Data section >>
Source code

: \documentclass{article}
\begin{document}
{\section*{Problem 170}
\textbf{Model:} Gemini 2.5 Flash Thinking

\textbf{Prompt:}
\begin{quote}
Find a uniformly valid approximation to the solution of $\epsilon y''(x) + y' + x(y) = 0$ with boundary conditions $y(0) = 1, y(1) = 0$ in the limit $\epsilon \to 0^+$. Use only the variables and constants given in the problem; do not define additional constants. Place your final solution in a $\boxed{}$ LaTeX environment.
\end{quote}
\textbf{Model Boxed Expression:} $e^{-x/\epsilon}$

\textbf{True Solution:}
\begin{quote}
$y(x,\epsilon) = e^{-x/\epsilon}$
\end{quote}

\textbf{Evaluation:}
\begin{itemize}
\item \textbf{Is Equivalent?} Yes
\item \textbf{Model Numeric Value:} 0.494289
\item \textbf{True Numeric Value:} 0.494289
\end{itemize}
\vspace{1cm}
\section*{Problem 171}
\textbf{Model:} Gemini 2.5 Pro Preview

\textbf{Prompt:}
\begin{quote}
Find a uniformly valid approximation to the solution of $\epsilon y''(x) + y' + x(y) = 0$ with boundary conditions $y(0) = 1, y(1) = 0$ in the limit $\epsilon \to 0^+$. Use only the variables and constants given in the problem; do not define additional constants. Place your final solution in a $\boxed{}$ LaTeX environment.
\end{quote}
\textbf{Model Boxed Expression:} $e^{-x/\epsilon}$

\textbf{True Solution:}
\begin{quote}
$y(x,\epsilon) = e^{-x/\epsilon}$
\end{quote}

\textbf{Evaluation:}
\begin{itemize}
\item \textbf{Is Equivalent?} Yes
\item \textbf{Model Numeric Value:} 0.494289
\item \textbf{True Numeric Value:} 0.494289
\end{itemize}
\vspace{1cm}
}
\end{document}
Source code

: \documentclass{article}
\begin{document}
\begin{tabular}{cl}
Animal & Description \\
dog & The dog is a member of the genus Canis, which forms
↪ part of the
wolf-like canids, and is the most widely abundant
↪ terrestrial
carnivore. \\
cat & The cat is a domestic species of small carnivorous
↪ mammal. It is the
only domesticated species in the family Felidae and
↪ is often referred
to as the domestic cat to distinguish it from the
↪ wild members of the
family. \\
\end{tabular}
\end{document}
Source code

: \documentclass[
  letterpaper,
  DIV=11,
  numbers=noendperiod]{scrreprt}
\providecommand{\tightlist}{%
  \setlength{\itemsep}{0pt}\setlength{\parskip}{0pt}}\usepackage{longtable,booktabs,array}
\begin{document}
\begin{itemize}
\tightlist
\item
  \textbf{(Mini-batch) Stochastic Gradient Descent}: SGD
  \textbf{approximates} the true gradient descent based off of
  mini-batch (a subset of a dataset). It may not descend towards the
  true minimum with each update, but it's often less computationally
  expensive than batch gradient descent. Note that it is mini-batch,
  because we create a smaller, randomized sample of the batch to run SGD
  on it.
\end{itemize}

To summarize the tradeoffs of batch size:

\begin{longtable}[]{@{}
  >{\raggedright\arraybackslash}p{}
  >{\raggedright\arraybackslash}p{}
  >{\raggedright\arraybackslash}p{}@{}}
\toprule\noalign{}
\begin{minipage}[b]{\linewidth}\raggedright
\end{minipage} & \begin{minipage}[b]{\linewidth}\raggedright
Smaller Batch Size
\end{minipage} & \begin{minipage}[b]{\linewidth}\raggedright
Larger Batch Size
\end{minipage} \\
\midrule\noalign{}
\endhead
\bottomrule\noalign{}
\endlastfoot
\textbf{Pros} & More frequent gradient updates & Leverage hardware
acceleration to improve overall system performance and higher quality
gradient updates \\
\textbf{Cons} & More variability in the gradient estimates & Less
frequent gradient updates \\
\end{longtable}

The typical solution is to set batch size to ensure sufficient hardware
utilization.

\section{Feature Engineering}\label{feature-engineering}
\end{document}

Exercise details >> From the line holding "cat & The cat" to the final line of the data, output each line exactly and nothing more.

Task answer >>
cat & The cat is a domestic species of small carnivorous
↪ mammal. It is the
only domesticated species in the family Felidae and
↪ is often referred
to as the domestic cat to distinguish it from the
↪ wild members of the
family. \\
\end{tabular}
\end{document}
Source code

: \documentclass[
  letterpaper,
  DIV=11,
  numbers=noendperiod]{scrreprt}
\providecommand{\tightlist}{%
  \setlength{\itemsep}{0pt}\setlength{\parskip}{0pt}}\usepackage{longtable,booktabs,array}
\begin{document}
\begin{itemize}
\tightlist
\item
  \textbf{(Mini-batch) Stochastic Gradient Descent}: SGD
  \textbf{approximates} the true gradient descent based off of
  mini-batch (a subset of a dataset). It may not descend towards the
  true minimum with each update, but it's often less computationally
  expensive than batch gradient descent. Note that it is mini-batch,
  because we create a smaller, randomized sample of the batch to run SGD
  on it.
\end{itemize}

To summarize the tradeoffs of batch size:

\begin{longtable}[]{@{}
  >{\raggedright\arraybackslash}p{}
  >{\raggedright\arraybackslash}p{}
  >{\raggedright\arraybackslash}p{}@{}}
\toprule\noalign{}
\begin{minipage}[b]{\linewidth}\raggedright
\end{minipage} & \begin{minipage}[b]{\linewidth}\raggedright
Smaller Batch Size
\end{minipage} & \begin{minipage}[b]{\linewidth}\raggedright
Larger Batch Size
\end{minipage} \\
\midrule\noalign{}
\endhead
\bottomrule\noalign{}
\endlastfoot
\textbf{Pros} & More frequent gradient updates & Leverage hardware
acceleration to improve overall system performance and higher quality
gradient updates \\
\textbf{Cons} & More variability in the gradient estimates & Less
frequent gradient updates \\
\end{longtable}

The typical solution is to set batch size to ensure sufficient hardware
utilization.

\section{Feature Engineering}\label{feature-engineering}
\end{document}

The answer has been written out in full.